Irene Di Gregorio

Nata a Padova nel 1983 da sempre manifesta interesse e passione per l’arte e la grafica. Diplomata con lode come Tecnico della grafica pubblicitaria, da più di dieci anni lavora nel campo della grafica e della comunicazione come grafica specializzata in multimediale e 3D artist. Ha avuto esperienze da grafica freelance e collaborazioni con uno studio fotografico.Esprime la sua creatività in molti modi: creazione di dipinti e disegni sia con materiali classici che con l’utilizzo della tavoletta grafica, creazione di opere su vetro e specchi, fotoritocco, fotomontaggio, mattepainting. È inoltre stata frontman di una band alternative metal con il ruolo di cantante e compositrice di testi.
Dal 2008 porta avanti il progetto artistico personale "L A M I N A" che prevede la creazione di opere materiche tramite la manipolazione di lastre metalliche e materiali di riciclo e uso quotidiano. Dopo un lungo periodo di intenzionale incubazione, nel 2014 Irene sceglie di aprire le porte del suo progetto al pubblico.

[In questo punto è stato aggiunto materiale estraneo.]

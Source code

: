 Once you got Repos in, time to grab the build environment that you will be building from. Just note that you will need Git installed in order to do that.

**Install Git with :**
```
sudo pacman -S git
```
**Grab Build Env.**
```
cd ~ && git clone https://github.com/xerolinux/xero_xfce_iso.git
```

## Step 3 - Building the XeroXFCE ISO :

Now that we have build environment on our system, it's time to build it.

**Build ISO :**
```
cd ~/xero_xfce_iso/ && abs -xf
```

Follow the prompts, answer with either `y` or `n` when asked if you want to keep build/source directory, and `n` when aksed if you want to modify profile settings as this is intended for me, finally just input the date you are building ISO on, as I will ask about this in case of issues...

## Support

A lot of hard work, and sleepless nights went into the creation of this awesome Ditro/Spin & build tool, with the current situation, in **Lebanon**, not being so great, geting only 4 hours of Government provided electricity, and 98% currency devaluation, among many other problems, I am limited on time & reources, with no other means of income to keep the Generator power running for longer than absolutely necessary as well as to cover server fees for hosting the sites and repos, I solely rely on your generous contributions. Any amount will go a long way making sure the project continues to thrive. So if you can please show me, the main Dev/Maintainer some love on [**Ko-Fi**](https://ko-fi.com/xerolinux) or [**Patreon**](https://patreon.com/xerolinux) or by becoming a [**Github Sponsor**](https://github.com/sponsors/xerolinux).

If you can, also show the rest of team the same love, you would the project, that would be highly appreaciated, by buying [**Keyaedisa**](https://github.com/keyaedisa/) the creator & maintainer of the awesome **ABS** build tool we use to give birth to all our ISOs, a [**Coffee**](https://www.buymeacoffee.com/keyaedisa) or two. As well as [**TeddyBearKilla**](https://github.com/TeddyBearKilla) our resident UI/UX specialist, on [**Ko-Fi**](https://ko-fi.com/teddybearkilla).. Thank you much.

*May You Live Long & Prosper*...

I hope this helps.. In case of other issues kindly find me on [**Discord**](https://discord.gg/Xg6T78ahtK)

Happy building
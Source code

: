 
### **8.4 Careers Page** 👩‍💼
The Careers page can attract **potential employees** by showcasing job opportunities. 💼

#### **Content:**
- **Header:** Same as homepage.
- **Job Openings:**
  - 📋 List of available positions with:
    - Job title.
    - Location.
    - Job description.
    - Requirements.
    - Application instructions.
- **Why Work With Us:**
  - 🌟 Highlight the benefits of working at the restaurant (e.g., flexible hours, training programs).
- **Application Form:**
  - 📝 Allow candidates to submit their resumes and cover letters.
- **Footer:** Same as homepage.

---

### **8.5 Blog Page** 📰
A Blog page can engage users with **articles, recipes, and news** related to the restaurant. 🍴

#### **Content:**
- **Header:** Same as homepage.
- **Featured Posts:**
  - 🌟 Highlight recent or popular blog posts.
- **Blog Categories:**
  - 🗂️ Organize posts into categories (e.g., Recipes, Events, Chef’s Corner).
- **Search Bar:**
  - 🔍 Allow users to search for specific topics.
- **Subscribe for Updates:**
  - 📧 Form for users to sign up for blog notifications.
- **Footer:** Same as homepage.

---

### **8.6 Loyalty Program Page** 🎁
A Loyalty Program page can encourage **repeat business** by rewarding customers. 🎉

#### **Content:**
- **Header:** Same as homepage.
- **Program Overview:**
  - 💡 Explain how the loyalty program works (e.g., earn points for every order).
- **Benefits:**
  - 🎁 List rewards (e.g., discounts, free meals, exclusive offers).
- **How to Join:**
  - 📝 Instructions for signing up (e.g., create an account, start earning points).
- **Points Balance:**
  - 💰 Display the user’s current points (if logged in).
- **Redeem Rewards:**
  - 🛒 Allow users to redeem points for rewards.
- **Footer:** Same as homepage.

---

Entra a far parte del GAI e comincia a partecipare a mostre e concorsi, tra cui, recentemente, le collettive presso la galleria Merlino Bottega D’Arte di Firenze e la Cripty Gallery a Londra.
Si impegna, in parallelo, nella promozione e diffusione della creatività giovanile nel territorio locale, con l’organizzazione di esposizioni ed eventi.
Il progetto nasce dall’esigenza dell’artista di riappropriarsi della matericità, della tattilità del fare, che contraddistingue e contrappone questo contesto di libera attività alla dimensione lavorativa di Irene, in cui la creatività è risolta entro il perimetro bidimensionale del monitor.A partire da un canovaccio grafico, vengono tracciati sulla lastra i confini di un soggetto che si pone come mero pretesto, elemento lineare rassicurante, che permette di non disperdere i gesti che vi si accumuleranno, ma anzi di conservarli amorevolmente. Sono tracce di un’identità che nel tempo si traspone sulla superficie metallica, attraverso un flusso mentale che viene domato dalla mano con raffinatezza, declinandosi attraverso le mille modalità della decorazione astratta, che smaterializza l’oggetto raffigurato. La bellezza di questa lavorazione sta nella sua lentezza, fatta dalla ripetizione infinita di gesti minuziosi, di giornate, come un frescante, che si giustappongono una all’altra.Come Irene stessa afferma, se il prodotto digitale è passibile di incessanti trasformazioni, revisioni, correzioni, che gli permettono di esistere contemporaneamente in mille posti e stati diversi, rendendo ambigua la sua essenza, queste opere, agli antipodi, sono caratterizzate da una irreversibile unicità: la lastra lavorata, e difficilmente modificabile, rappresenta un concreto dato di fatto, "ogni gesto è irripetibile, ogni errore irreparabile". E proprio nella sua ineluttabilità l’errore si trasforma in scarto, scheggia vitale, che testimonia della presenza dell’artista.Una volta terminata, l’opera di Irene non si chiude però in se stessa come un universo autoreferenziale e conchiuso, ma all’opposto si apre al gioco atmosferico, alla luce che con la sua impalpabilità accarezza le superfici, scivolandoci sopra, celando o evidenziando ad arbitrio dell’osservatore i dettagli della lavorazione, deflagrandone la compattezza. L’elemento luminoso può essere considerato come la finitura dell’oggetto, che però, attraverso un rovesciamento concettuale, consapevolmente smentisce le premesse di una ricerca materica, che viene ora sublimata dalla sostanza inafferrabile delle particelle luminose.L’opera unica ed irripetibile rinasce indefinitamente in mille possibili nuove vesti, tante quanti sono i tagli di luce possibili, tante quanti saranno i momenti che si vorranno cogliere.
Le opere di Irene non sono mai delle monadi a se stanti, dei pezzi unici, ma ereditano dalla sua passione per la musica il gusto per il ritmo, prendendo spesso e volentieri la forma, dispari, del trittico. Le opere dialogano fra loro, interagendo entro sequenze che sembrano voler a propria volta comunicare con l’esterno, suggerendo l’esistenza di una possibile risposta al loro andamento ternario, di altri immaginari sviluppi e variazioni sul tema che virtualmente completano l’opera, avvalendosi della fantasia complice dell’osservatore.